Instructions for the task
Reproduce each record exactly, leaving nothing out.

==== Data shown

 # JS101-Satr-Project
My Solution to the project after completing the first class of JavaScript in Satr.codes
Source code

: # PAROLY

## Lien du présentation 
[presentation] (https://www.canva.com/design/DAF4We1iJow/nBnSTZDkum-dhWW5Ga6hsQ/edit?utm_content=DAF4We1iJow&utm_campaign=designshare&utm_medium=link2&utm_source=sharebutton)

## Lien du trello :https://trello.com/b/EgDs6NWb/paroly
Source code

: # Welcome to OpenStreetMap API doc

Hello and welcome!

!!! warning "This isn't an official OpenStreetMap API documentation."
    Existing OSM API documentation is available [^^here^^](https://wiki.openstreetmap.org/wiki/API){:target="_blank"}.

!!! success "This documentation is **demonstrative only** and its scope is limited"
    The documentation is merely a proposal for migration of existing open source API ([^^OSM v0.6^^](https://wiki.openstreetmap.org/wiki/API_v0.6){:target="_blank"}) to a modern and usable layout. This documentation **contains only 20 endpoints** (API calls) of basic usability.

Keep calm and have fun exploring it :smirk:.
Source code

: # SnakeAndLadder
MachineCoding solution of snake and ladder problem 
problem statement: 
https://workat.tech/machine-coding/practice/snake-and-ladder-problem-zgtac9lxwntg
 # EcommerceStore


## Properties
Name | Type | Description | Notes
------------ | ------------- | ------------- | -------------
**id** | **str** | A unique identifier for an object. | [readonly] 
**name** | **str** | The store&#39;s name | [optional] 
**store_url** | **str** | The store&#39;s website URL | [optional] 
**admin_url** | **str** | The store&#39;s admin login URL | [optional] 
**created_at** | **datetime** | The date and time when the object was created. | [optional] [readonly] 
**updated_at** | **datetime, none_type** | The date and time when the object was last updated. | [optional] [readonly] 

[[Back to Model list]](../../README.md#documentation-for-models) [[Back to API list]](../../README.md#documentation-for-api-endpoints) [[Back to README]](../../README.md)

========

Exercise output
 # JS101-Satr-Project
My Solution to the project after completing the first class of JavaScript in Satr.codes
Source code

: # PAROLY

## Lien du présentation 
[presentation] (https://www.canva.com/design/DAF4We1iJow/nBnSTZDkum-dhWW5Ga6hsQ/edit?utm_content=DAF4We1iJow&utm_campaign=designshare&utm_medium=link2&utm_source=sharebutton)

## Lien du trello :https://trello.com/b/EgDs6NWb/paroly
Source code

: # Welcome to OpenStreetMap API doc

Hello and welcome!

!!! warning "This isn't an official OpenStreetMap API documentation."
    Existing OSM API documentation is available [^^here^^](https://wiki.openstreetmap.org/wiki/API){:target="_blank"}.

!!! success "This documentation is **demonstrative only** and its scope is limited"
    The documentation is merely a proposal for migration of existing open source API ([^^OSM v0.6^^](https://wiki.openstreetmap.org/wiki/API_v0.6){:target="_blank"}) to a modern and usable layout. This documentation **contains only 20 endpoints** (API calls) of basic usability.

Keep calm and have fun exploring it :smirk:.
Source code

: # SnakeAndLadder
MachineCoding solution of snake and ladder problem 
problem statement: 
https://workat.tech/machine-coding/practice/snake-and-ladder-problem-zgtac9lxwntg
 # EcommerceStore


## Properties
Name | Type | Description | Notes
------------ | ------------- | ------------- | -------------
**id** | **str** | A unique identifier for an object. | [readonly] 
**name** | **str** | The store&#39;s name | [optional] 
**store_url** | **str** | The store&#39;s website URL | [optional] 
**admin_url** | **str** | The store&#39;s admin login URL | [optional] 
**created_at** | **datetime** | The date and time when the object was created. | [optional] [readonly] 
**updated_at** | **datetime, none_type** | The date and time when the object was last updated. | [optional] [readonly] 

[[Back to Model list]](../../README.md#documentation-for-models) [[Back to API list]](../../README.md#documentation-for-api-endpoints) [[Back to README]](../../README.md)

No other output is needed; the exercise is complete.